Friday, June 17, 2011

Moments that Matter

You know, things in life start looking a little different when a holiday rolls around.   I wish that wasn’t the case, but it is true it happens to everyone. 

With Father’s Day around the corner, I would like to praise the Lord for my husband. I'm so blessed to be married to him and pray for his continual leadership of our family.  He is trying so hard, and doing a wonderful job at it. 

I know that he gets to be the fun one most of the time;  he gets to eat popsicles with Gracie, and wrestle with her, and dance out in the middle of the garage like no one is watching.  But he also has to be the stern one sometimes too, but is very quickly forgiven.   Kids forgive so quickly.  He is making memories with Gracie that will never be forgotten.

Not that I couldn’t do all of that stuff too, but I am usually in the  house cleaning up after dinner, or do laundry. 

So, Brian Lynn, thank you for just being you!  You make me laugh every day!
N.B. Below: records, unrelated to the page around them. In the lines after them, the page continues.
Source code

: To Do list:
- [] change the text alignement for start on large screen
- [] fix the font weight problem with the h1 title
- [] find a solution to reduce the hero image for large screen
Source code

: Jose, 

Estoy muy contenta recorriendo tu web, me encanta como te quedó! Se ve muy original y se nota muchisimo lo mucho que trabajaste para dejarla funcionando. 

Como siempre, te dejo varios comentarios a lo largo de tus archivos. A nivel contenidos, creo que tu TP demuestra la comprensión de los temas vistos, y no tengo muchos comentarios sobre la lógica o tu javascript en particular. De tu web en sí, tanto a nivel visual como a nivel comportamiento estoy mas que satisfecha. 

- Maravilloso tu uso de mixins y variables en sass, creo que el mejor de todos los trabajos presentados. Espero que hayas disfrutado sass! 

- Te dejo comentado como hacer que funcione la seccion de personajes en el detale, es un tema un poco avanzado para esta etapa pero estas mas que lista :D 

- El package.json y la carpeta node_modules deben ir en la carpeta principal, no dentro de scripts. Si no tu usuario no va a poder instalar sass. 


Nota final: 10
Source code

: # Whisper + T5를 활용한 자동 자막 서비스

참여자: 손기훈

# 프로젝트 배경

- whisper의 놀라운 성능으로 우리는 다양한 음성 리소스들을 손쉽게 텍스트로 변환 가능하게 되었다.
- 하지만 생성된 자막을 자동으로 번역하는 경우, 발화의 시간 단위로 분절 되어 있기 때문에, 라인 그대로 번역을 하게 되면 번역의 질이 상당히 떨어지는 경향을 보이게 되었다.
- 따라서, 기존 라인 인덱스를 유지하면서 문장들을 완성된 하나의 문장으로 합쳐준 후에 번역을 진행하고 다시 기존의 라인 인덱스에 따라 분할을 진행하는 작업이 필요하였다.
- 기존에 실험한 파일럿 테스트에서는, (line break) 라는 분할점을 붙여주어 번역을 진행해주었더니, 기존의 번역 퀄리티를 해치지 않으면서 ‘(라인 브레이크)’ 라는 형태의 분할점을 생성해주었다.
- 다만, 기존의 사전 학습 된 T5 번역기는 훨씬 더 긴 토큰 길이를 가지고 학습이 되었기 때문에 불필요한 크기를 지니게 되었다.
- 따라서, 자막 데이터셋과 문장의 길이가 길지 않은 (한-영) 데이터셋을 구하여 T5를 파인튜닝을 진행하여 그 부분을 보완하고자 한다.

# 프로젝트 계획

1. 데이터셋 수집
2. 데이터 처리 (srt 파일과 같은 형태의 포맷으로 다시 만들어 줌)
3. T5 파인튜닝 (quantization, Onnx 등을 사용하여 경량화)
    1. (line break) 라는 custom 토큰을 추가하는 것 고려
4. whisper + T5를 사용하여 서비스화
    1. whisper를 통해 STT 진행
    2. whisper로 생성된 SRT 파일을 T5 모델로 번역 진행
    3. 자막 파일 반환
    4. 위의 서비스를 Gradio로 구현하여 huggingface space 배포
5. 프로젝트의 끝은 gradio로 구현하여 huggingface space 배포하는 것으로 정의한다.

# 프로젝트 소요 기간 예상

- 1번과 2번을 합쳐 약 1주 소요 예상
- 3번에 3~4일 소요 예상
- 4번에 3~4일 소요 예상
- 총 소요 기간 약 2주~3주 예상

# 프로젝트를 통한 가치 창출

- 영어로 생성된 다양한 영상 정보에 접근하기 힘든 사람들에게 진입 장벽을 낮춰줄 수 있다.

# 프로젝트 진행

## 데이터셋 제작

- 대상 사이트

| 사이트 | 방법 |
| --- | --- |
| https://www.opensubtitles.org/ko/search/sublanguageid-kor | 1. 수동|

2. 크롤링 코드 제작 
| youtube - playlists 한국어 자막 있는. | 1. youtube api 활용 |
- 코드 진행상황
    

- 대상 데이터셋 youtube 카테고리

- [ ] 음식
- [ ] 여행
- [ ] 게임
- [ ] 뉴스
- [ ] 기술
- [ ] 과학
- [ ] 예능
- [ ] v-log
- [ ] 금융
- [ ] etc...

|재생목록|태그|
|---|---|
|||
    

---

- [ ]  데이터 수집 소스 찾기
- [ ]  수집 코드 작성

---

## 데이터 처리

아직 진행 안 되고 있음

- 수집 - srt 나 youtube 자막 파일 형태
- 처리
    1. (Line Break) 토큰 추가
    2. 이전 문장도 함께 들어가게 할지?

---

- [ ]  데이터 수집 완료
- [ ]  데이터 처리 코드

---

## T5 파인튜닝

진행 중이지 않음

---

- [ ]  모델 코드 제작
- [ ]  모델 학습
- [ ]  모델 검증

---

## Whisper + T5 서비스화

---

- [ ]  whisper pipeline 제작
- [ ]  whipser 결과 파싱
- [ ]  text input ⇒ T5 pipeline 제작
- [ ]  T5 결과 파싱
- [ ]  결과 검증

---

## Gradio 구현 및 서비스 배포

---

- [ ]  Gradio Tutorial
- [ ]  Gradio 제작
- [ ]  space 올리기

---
Olive Juice!

Wednesday, June 8, 2011

Revelation

You know there are some things in life that you just have to turn over to God.  Let God handle it.  If I didn’t do this with certain things, I would be lost.  I know he has the answers for me, and sometimes I am not listening.  Sometimes I am doing other things and not paying attention.  When I just sit and open my heart and ears I hear it…It makes it all better!  What a difference one single thing can make! 

Here is my favorite part of this song!

I know that you are holding all the answers
I'm tired of losing hope and taking chances,
On roads that never seem,
To be the ones that bring me home
Give me a revelation,
Show me what to do
Cause I've been trying to find my way,
I haven't got a clue
Tell me should I stay here,
Or do I need to move
Give me a revelation
I've got nothing without You
I've got nothing without You

It is all about giving it to him, he has the answers, just listen…I just hope that I wasn’t listening to the wrong thing :)

Thursday, June 2, 2011

What about when I get older?

Gracie is 4 years old, and she is always asking for things for the future.  Like she wants an iPad when she turns 7, and a cell phone when she is 5.  What makes her think we are buying her an iPad, before we buy ourselves one?  So, I started thinking, what do I want when I get older…
  • To go to the restroom by myself, with no little fingers or dog paws under the door.
  • I want to be able to take Gracie to Disney World, and let her get dressed up by the princesses
  • I want to be able to hold a conversation with my child without her whining, “but MOM!”
  • I want Gracie to be able to trust me enough and not hold anything back, I want her to tell me everything, even though I may not want to hear it, I still will listen!
  • I want her to never be afraid to tell the truth, no matter what, I don’t want her lying.  That is a personality trait that I can’t stand!
  • I want her to understand that even though I sent her to daycare every day, I loved and missed her dearly.  But Mama has to work baby!
  • I don’t want her to remember the times that I was too tired to play, or that I used the TV as a babysitter, I want her to remember every time I got in that floor and colored with her, or played Barbie's with her.
  • I want her to know the countryside, I want to be able to take her on trips all over the place!
  • I don’t ever want her to be too spoiled to wear Wal-mart clothes, I want her to embrace it and wear it with pride, and never make fun of someone that is wearing it.
  • I want her to be friends with everyone, be nice to everyone, no matter the color of their skin, their looks, or a disability…be nice to everyone
  • I want her to know the Lord, and pray to him when she fears something, he will guide her through it
  • Most of all, I want her to know that her Dad and I love her very much and that we would do anything in the world for her…except bail her out of jail (the first night anyway) LOL!